海外の実情も紹介。学級崩壊を防ぐ親と先生に求められる「あり方」とは - cocoiro(ココイロ) - Page 3

なぜ学級崩壊が起こるのか

親の過保護と過干渉

では、なぜ日本では学級崩壊が起こってしまうのでしょうか。
小学校低学年のクラスで、問題行動をする生徒の特徴は「甘えたがり」です。1人っ子や2人兄弟姉妹の増えた現代では、親が子供に対して「過保護」「過干渉」になる傾向があります。昔は子供が多く、兄や姉が下の子供の面倒を見てくれるので、親が子供たちを放っておくこともありました。必然的に子供が自立心を持って育つことにつながっていたのです。
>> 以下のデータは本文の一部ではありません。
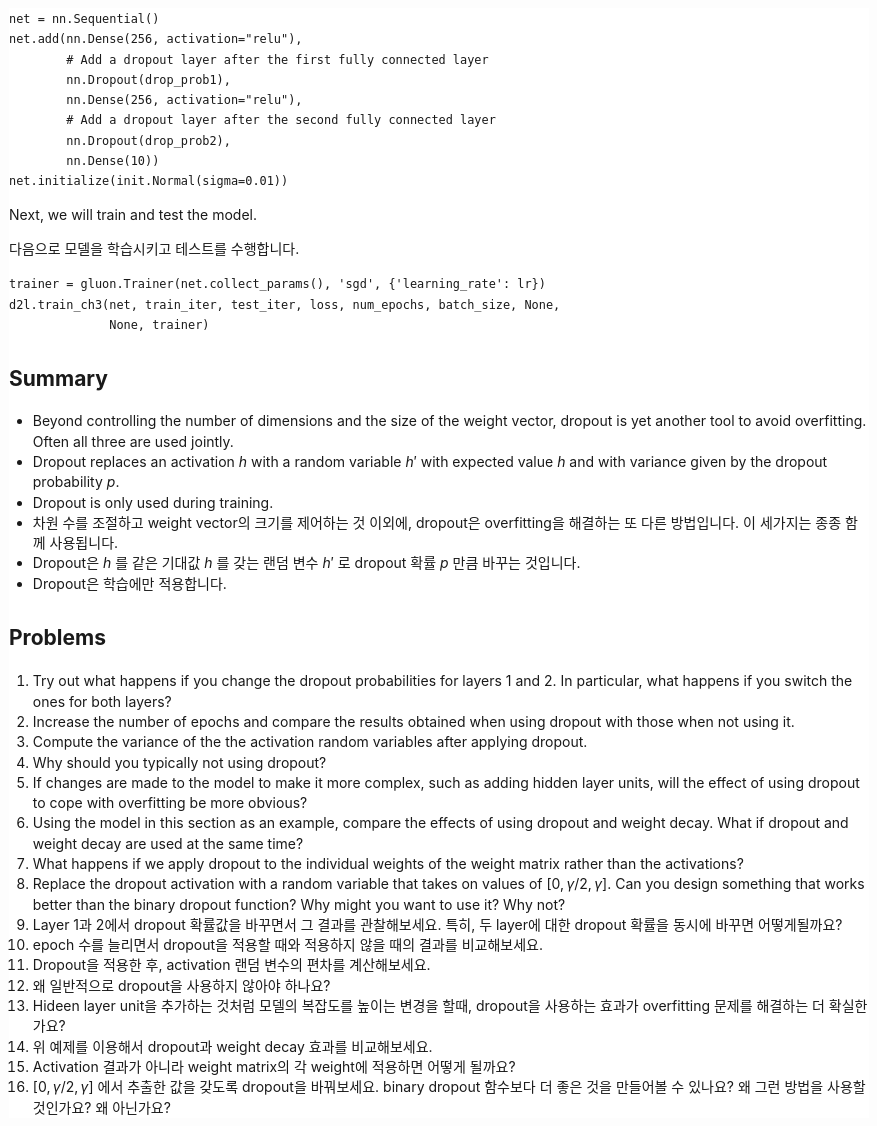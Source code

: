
 ```{.python .input}
net = nn.Sequential()
net.add(nn.Dense(256, activation="relu"),
        # Add a dropout layer after the first fully connected layer
        nn.Dropout(drop_prob1),
        nn.Dense(256, activation="relu"),
        # Add a dropout layer after the second fully connected layer
        nn.Dropout(drop_prob2),
        nn.Dense(10))
net.initialize(init.Normal(sigma=0.01))
```

Next, we will train and test the model.

다음으로 모델을 학습시키고 테스트를 수행합니다.

```{.python .input}
trainer = gluon.Trainer(net.collect_params(), 'sgd', {'learning_rate': lr})
d2l.train_ch3(net, train_iter, test_iter, loss, num_epochs, batch_size, None,
              None, trainer)
```

## Summary

* Beyond controlling the number of dimensions and the size of the weight vector, dropout is yet another tool to avoid overfitting. Often all three are used jointly.
* Dropout replaces an activation $h$ with a random variable $h'$ with expected value $h$ and with variance given by the dropout probability $p$.
* Dropout is only used during training.
* 차원 수를 조절하고 weight vector의 크기를 제어하는 것 이외에, dropout은 overfitting을 해결하는 또 다른 방법입니다.  이 세가지는 종종 함께 사용됩니다.
* Dropout은  $h$ 를 같은 기대값  $h$ 를 갖는 랜덤 변수 $h'$ 로 dropout 확률 $p$ 만큼 바꾸는 것입니다.
* Dropout은 학습에만 적용합니다.


## Problems

1. Try out what happens if you change the dropout probabilities for layers 1 and 2. In particular, what happens if you switch the ones for both layers?
1. Increase the number of epochs and compare the results obtained when using dropout with those when not using it.
1. Compute the variance of the the activation random variables after applying dropout.
1. Why should you typically not using dropout?
1. If changes are made to the model to make it more complex, such as adding hidden layer units, will the effect of using dropout to cope with overfitting be more obvious?
1. Using the model in this section as an example, compare the effects of using dropout and weight decay. What if dropout and weight decay are used at the same time?
1. What happens if we apply dropout to the individual weights of the weight matrix rather than the activations?
1. Replace the dropout activation with a random variable that takes on values of $[0, \gamma/2, \gamma]$. Can you design something that works better than the binary dropout function? Why might you want to use it? Why not?
1. Layer 1과 2에서 dropout 확률값을 바꾸면서 그 결과를 관찰해보세요. 특히, 두 layer에 대한 dropout 확률을 동시에 바꾸면 어떻게될까요?
1. epoch 수를 늘리면서 dropout을 적용할 때와 적용하지 않을 때의 결과를 비교해보세요.
1. Dropout을 적용한 후, activation 랜덤 변수의 편차를 계산해보세요.
1. 왜 일반적으로 dropout을 사용하지 않아야 하나요?
1. Hideen layer unit을 추가하는 것처럼 모델의 복잡도를 높이는 변경을 할때, dropout을 사용하는 효과가 overfitting 문제를 해결하는 더 확실한가요?
1. 위 예제를 이용해서 dropout과 weight decay 효과를 비교해보세요.
1. Activation 결과가 아니라 weight matrix의 각 weight에 적용하면 어떻게 될까요?
1. $[0, \gamma/2, \gamma]$ 에서 추출한 값을 갖도록 dropout을 바꿔보세요. binary dropout 함수보다 더 좋은 것을 만들어볼 수 있나요? 왜 그런 방법을 사용할 것인가요? 왜 아닌가요?
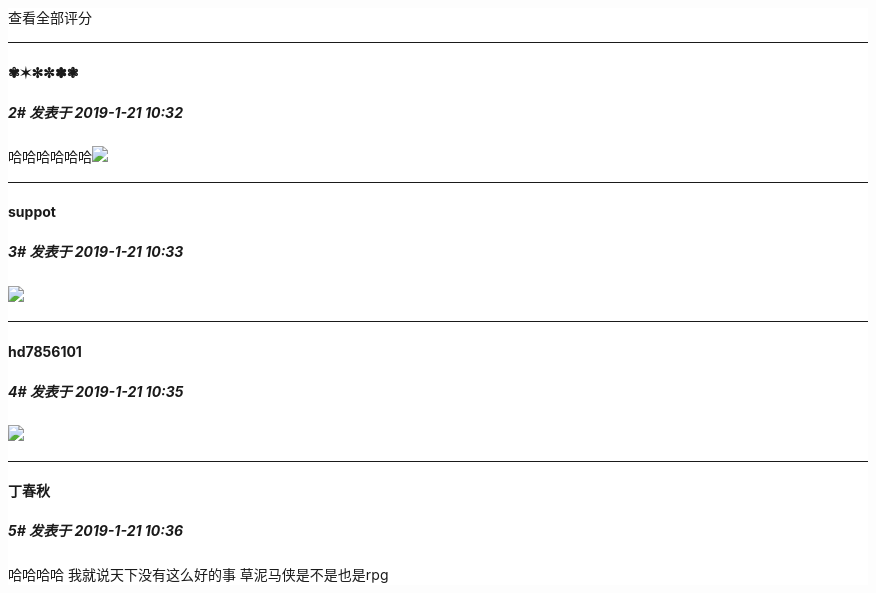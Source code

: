

查看全部评分






*****

####  ✾✶✻✼✽❃  
##### 2#       发表于 2019-1-21 10:32




哈哈哈哈哈哈<img src="https://static.saraba1st.com/image/smiley/face2017/062.gif" referrerpolicy="no-referrer">







*****

####  suppot  
##### 3#       发表于 2019-1-21 10:33



<img src="https://static.saraba1st.com/image/smiley/face2017/033.png" referrerpolicy="no-referrer">







*****

####  hd7856101  
##### 4#       发表于 2019-1-21 10:35



<img src="https://static.saraba1st.com/image/smiley/face2017/134.png" referrerpolicy="no-referrer">







*****

####  丁春秋  
##### 5#       发表于 2019-1-21 10:36




哈哈哈哈 我就说天下没有这么好的事 草泥马侠是不是也是rpg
しかし、親の過保護や過干渉によって、子供が家以外でも甘えたり、構ってもらえることを「当たり前」と思ってしまっているのです。

先生に「甘えたい」「構ってもらいたい」という欲求を満たすため、あえて先生から注意を受ける行動をします。先生から注意を受けた生徒を見ていたほかの生徒たちは、「先生に注意されることをすれば構ってもらえるんだ」と勘違いします。それが結果的に学級崩壊につながっていきます。

学校に対して自己中心的かつ理不尽な要求をする親を意味する「モンスターペアレント」も、子供への過保護や過干渉からクレーマーに変貌してしまうのです。中国では「1人っ子政策」によって両親、双方の祖父母6人からたっぷりと愛情を受けて過保護・過干渉に育てられることがあります。大人たちの過度な愛情が子供の問題行動につながっているのかもしれません。

また、子供との会話量や読み聞かせ機会の不足によっても、子供の問題行動につながる可能性があります。子供は親との会話や読み聞かせをとおして、語彙力を増やします。語彙力が少ないと、自分の気持ちをうまく口で説明できず、相手を叩いたり、蹴ったり暴力に走ってしまう可能性もあるのです。

統率力を持っていない先生

一方、先生側の問題点として「世間を知らない」ということが挙げられます。大学まで学校で勉強し、教員免許を取得して、そのまま採用された場合、民間企業での社会人経験なく学校に勤めることになります。

企業経験がなく、統率経験もほとんどないまま、30人近い学級を持てば、学級崩壊させる可能性は大いにあり得るでしょう。統率者として必要な能力とはどのようなものでしょうか。次の4点が挙げられます。

先生の言うことが揺らいで徹底させられない

指示系統が不安定になれば集団は崩壊します。例えば、空港の管制塔の指示が揺らいだものであれば、飛行機の発着陸に危険と混乱をもたらし、大惨事を招きかねません。空港であれば利用客はいなくなります。しかし、学級の場合、子供たちに逃げ場がありません。我慢が限界を超えれば、学級崩壊につながりかねません。

子供によって指導態度が変わる

やんちゃな生徒に対して、怯んでしまう先生もいます。そういった怯みにつけ込んだり、不公平に憤ったりする生徒が学級崩壊を招きかねません。

叱れない

必要な場面で叱ることができなければ、子供を制御できず、好き勝手に行動させてしまいます。「先生に怒られるからやめよう」と子供に踏みとどまらせることができるかが重要になります。

授業がつまらない

子供を成長させるために授業を行うのが先生の本来の目的です。学校生活の8割以上を占める授業が面白くなければ、生徒は飽きて問題行動へと走るかもしれません。

これら4点の統率者としての能力は、手本を見せてくれる上司の存在や、実際に指導を受ける中で成長するものです。しかし、新卒でいきなり統率者を任される先生にその能力を最初から期待することは難しいのかもしれません。